Mohon tunggu...
KOMENTAR
Sosbud

Pertobatan Pemikiran: Jalan Menuju Indonesia Damai

16 Maret 2012   04:11 Diperbarui: 25 Juni 2015   07:59 253 0
Akhir-akhir ini isu gesekan horizontal atas nama komunitas-komunitas tertentu kian menguat. Ada Front Pembela Islam (FPI) dengan masyarakat adat Dayak, merupakan salah satu contoh nyata yang aktual. Belasan tahun lalu negara ini juga mengalami sejarah buruk dalam konflik horizontal atas bungkus agama-agama. Lantas mengapa seakan pengulangan terus terjadi meski terjadi pergeseran peran namun tetap pada titik cerita yang sama? Cerita yang sama yaitu konflik horizontal yang terbuka. Tidak lagi hanya sekedar wacana debat dalam forum-forum tertentu; entah dalam kawasan reality maupun hyper reality, namun benar di implementasika sebagai sebuah gerakan juang demi tujuan masing-masing. Kemudian siapa yang harus disalahkan jika hal ini terus membudaya dalam kehidupan Indonesia yang multipural ini? Pemerintah biasanya menjadi kambing hitam tindakan rakyat dengan tuduhan "kurang tanggap", "takut pada FPI", "tidak tegas" dan lain-lain.

Tulisan ini tidak bertujuan untuk membahas mengenai FPI, kelompok Dayak, konspirasi konflik, ataupun pembelaan terhadap satu pihak. Tulisan ini dibuat hanya untuk menyebarkan suatu pertobatan pemahaman komunal. Mengapa perlu pertobatan pemahaman? karena pertobatan merupakan jawaban atas masalah yang sama-sama dihadapi yang juga terus berulang. Oleh karena itu penting untuk menyadari apa yang menjadi titik -kesalahan- berpikir sehingga perlu pertobatan tersebut.

1. Masyarkat Indonesia mengaku majemuk tetapi buta perbedaan.

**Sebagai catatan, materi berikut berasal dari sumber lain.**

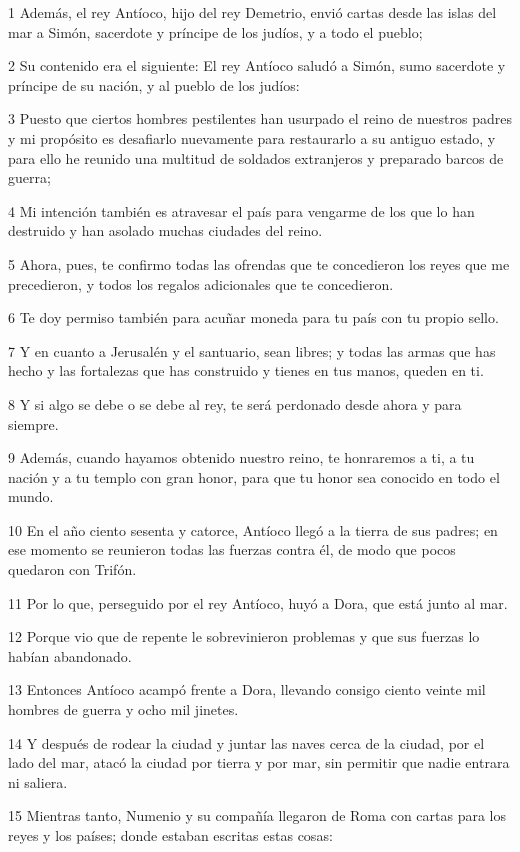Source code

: \par 1 Además, el rey Antíoco, hijo del rey Demetrio, envió cartas desde las islas del mar a Simón, sacerdote y príncipe de los judíos, y a todo el pueblo;
\par 2 Su contenido era el siguiente: El rey Antíoco saludó a Simón, sumo sacerdote y príncipe de su nación, y al pueblo de los judíos:
\par 3 Puesto que ciertos hombres pestilentes han usurpado el reino de nuestros padres y mi propósito es desafiarlo nuevamente para restaurarlo a su antiguo estado, y para ello he reunido una multitud de soldados extranjeros y preparado barcos de guerra;
\par 4 Mi intención también es atravesar el país para vengarme de los que lo han destruido y han asolado muchas ciudades del reino.
\par 5 Ahora, pues, te confirmo todas las ofrendas que te concedieron los reyes que me precedieron, y todos los regalos adicionales que te concedieron.
\par 6 Te doy permiso también para acuñar moneda para tu país con tu propio sello.
\par 7 Y en cuanto a Jerusalén y el santuario, sean libres; y todas las armas que has hecho y las fortalezas que has construido y tienes en tus manos, queden en ti.
\par 8 Y si algo se debe o se debe al rey, te será perdonado desde ahora y para siempre.
\par 9 Además, cuando hayamos obtenido nuestro reino, te honraremos a ti, a tu nación y a tu templo con gran honor, para que tu honor sea conocido en todo el mundo.
\par 10 En el año ciento sesenta y catorce, Antíoco llegó a la tierra de sus padres; en ese momento se reunieron todas las fuerzas contra él, de modo que pocos quedaron con Trifón.
\par 11 Por lo que, perseguido por el rey Antíoco, huyó a Dora, que está junto al mar.
\par 12 Porque vio que de repente le sobrevinieron problemas y que sus fuerzas lo habían abandonado.
\par 13 Entonces Antíoco acampó frente a Dora, llevando consigo ciento veinte mil hombres de guerra y ocho mil jinetes.
\par 14 Y después de rodear la ciudad y juntar las naves cerca de la ciudad, por el lado del mar, atacó la ciudad por tierra y por mar, sin permitir que nadie entrara ni saliera.
\par 15 Mientras tanto, Numenio y su compañía llegaron de Roma con cartas para los reyes y los países; donde estaban escritas estas cosas:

Indonesia adalah negara dengan bangsa yang serba beda, serba majemuk, serba plural. Hal ini sudah di gaungkan sejak dahulu kala kemudian dipertegas saat memasuki kemerdekaan namun pada waktu yang lama hanya menjadi wacana semata. Indonesia dalam hal ini rakyatnya sadar bahwa setiap mereka berbeda tetapi hanya sekedar mengetahui tanpa mau menerima hal tersebut. Tidak mau menerima dikatakan demikian oleh karena lihat saja bukti bahwa untuk persoalan rumah ibadah saja bertengkar sampai kepada lembaga hukum, berbeda ideologi agama kemudian saling tuding dan curiga, menyadari bahwa masyarakat majemuk tetapi anti pluralisme. Hal-hal semacam ini menjadi contoh konkrit meskipun samar (sengaja disamarkan karena tulisan ini bukan untuk menyerang) tentang bagaimana wajah orang Indonesia menerima perbedaan.
Tidak suka perbedaan padahal hal tersebut merupakan resiko hidup di Indonesia. Bagaimana mungkin hanya ada satu acuan ajaran padahal yang hidup di negara ini terdiri dari banyak pemegang ajaran. Resiko hidup di Indonesia tidak disadari oleh masyarakat Indonesia (khususnya yang senang memaksakan kehendak) yang harusnya mengerti bahwa sejak semula Indonesia memang tidak bisa seragam. Ketidakterbukaan sikap pada resiko ini menjadi kesalahan pertama dalam pemikiran sosial masyarakat.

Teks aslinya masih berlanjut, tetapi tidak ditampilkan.